最初に存在論的不安に目覚めたのは、小学校低学年のころだったと記憶している。両親といっしょに寝ている部屋で夜中にふと目が覚め、しばらく寝ぼけていた後にふと母親の寝顔に目をやった瞬間に、何の前触れもなく「それ」は襲ってきた。

「怖い。この世界が怖い。自分がいなくなっても、何の変哲もなく回り続けるこの世界が怖い。今こうして自分が怖がっていることすらも、世界にとっては無意味。母親と自分、その親子という関係も世界にとっては無意味。今過ごしているこの部屋という空間も無意味。なんだ……なんなんだこの世界は……あ”ぁあ”あ”ぁあ”あ”あぁぁ!!!!」

当時はまったく言葉にならなかったが、あえて言葉にするならそういう感覚。声にならないのに、全力で叫んだ。当時はこの不安の正体がよくわかっていなかったが、今振り返ってみるとあれは明らかに存在論的不安の目覚めであった。

実はこの存在論的不安は、誰もが抱えているもの。それをはっきりと自覚できるかどうかに個人差はあれど、誰もが例外なく抱えている。

知る人ぞ知る宇多田ヒカルの説法がある。インスタでファンの質問に答えていた宇多田ヒカルが「誰かと別れると立ち直るのにどうしてこんなに痛みが伴うの?」という質問に対して、以下のように答えたものだ。

「誰かを失うと痛みが伴うときもあるけれど、その痛みは初めからあったものなのかもしれない。たぶんその人間関係が鎮痛剤の役割を果たしていたようなものだったのだと思う。既にあなたの内側にある痛みから気をそらしてくれていたもの。支えになるような人を失うと、また痛みで苦しんだりする。どんなに依存しないように気をつけていたとしても、そういう関係性は薬物みたいなものになり得る。痛みが既にあるのなら」

宇多田ヒカルの説法

さすがは一時代を築いた宇多田ヒカルで、やはり非凡な感性と言わざるをえない。自分が知るかぎり、誰一人としてこの説法から存在論的不安に敷衍させていないが、これはまさに存在論的不安の性質をよく表しているように思う。

存在論的不安は、はじめからそこにある。絶えずわれわれを襲っている。そのことに気付いてしまうと、生きることを諦めてしまうほどに辛く苦しい。だからこそ、人は存在論的不安から目を背けている。その目を背けるための手段の一つが人間関係で、誰かに依存することで存在論的不安から目を背けている。そして、その関係性が離別や死別によって引き裂かれた時、人は存在論的不安と直面する。

痛みとその救済にこそ託された使命が隠されているのならば、自分は先に述べた統一理論を広めなければならない。存在論的不安を真正面から受け止め乗り越えていく上で、この統一理論は欠かせないものであったから。
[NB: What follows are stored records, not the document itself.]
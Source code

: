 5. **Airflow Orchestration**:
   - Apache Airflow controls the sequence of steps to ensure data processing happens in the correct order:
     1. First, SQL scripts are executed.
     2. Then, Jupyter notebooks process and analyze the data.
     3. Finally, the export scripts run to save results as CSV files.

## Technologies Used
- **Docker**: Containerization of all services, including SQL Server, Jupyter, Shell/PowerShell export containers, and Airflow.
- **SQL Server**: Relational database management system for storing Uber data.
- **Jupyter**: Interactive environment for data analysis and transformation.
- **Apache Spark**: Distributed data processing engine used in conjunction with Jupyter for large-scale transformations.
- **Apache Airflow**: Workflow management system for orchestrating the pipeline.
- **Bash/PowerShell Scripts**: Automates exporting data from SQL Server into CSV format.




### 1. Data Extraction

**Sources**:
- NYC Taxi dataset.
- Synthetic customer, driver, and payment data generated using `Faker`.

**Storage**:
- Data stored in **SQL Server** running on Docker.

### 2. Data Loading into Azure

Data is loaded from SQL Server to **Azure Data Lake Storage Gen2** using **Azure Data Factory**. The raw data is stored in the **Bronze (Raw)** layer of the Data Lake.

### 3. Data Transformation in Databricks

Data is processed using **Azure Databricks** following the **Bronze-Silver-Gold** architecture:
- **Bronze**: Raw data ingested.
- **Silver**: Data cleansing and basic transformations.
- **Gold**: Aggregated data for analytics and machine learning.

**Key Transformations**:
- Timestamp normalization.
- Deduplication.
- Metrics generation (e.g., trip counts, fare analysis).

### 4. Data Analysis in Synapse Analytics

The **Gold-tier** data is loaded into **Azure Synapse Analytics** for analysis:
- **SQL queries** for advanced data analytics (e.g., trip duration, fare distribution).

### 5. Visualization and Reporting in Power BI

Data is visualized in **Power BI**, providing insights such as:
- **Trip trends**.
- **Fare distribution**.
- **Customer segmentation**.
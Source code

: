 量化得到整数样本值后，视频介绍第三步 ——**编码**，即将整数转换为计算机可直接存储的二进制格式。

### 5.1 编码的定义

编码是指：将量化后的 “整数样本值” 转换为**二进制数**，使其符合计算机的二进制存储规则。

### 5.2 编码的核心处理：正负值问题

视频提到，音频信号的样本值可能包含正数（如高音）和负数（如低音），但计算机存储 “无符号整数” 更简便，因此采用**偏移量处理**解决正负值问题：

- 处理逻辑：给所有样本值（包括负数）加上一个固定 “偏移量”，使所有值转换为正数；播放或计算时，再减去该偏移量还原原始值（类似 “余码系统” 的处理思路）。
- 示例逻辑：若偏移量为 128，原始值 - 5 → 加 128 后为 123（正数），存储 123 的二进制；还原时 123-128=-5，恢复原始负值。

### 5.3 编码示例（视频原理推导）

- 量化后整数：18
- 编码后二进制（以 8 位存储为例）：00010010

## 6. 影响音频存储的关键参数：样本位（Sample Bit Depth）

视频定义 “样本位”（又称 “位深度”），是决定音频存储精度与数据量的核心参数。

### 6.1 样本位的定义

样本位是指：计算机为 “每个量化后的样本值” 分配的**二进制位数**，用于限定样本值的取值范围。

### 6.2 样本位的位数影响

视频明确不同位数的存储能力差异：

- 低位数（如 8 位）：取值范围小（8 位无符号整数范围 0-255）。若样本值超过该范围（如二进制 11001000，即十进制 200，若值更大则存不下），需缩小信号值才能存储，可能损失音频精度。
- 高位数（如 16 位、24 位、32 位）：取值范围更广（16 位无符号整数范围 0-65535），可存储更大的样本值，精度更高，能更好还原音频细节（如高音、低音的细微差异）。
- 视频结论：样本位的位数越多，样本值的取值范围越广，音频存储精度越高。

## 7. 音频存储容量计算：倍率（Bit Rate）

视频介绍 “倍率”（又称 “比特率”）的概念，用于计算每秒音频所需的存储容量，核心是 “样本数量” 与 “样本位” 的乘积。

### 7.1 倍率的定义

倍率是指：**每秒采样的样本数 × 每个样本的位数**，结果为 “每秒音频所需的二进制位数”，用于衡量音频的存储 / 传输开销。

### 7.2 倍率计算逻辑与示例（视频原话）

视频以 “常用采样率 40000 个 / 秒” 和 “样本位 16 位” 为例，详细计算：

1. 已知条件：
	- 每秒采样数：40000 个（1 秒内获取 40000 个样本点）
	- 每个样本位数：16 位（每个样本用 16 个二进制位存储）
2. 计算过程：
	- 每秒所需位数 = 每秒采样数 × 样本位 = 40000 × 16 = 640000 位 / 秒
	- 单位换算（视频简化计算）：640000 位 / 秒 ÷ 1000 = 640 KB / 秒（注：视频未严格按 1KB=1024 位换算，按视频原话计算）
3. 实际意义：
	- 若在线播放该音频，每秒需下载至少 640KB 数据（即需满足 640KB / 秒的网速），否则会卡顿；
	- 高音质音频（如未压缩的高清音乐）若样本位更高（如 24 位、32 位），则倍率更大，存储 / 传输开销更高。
それは決して多くの人が欲するようなものではないだろうけれど、ごく少数の生に真摯な人たちは、今この瞬間も真理への渇きで苦しんでいるはずなのだ。自分がたどりついたこの統一理論がその人たちにとっても統一理論になるかはわからない。真理という山をどういうルートで登るかは人による。それでもなお選択肢の一つとして、可能性の一つとして提示しなければならない。それは自分にしかできないことだから。そこから先はどこまでいっても当人の問題である。

暇を見つけては、そういう思いで本マガジンと並行して執筆を進めてはいるものの、はたして発表はいつのことになるやら。書籍のほうも今や絶版になってしまっているので、同人的にわかりやすく構成した全集も作りたい。書きたいこと、書かねばならないことは無数にある。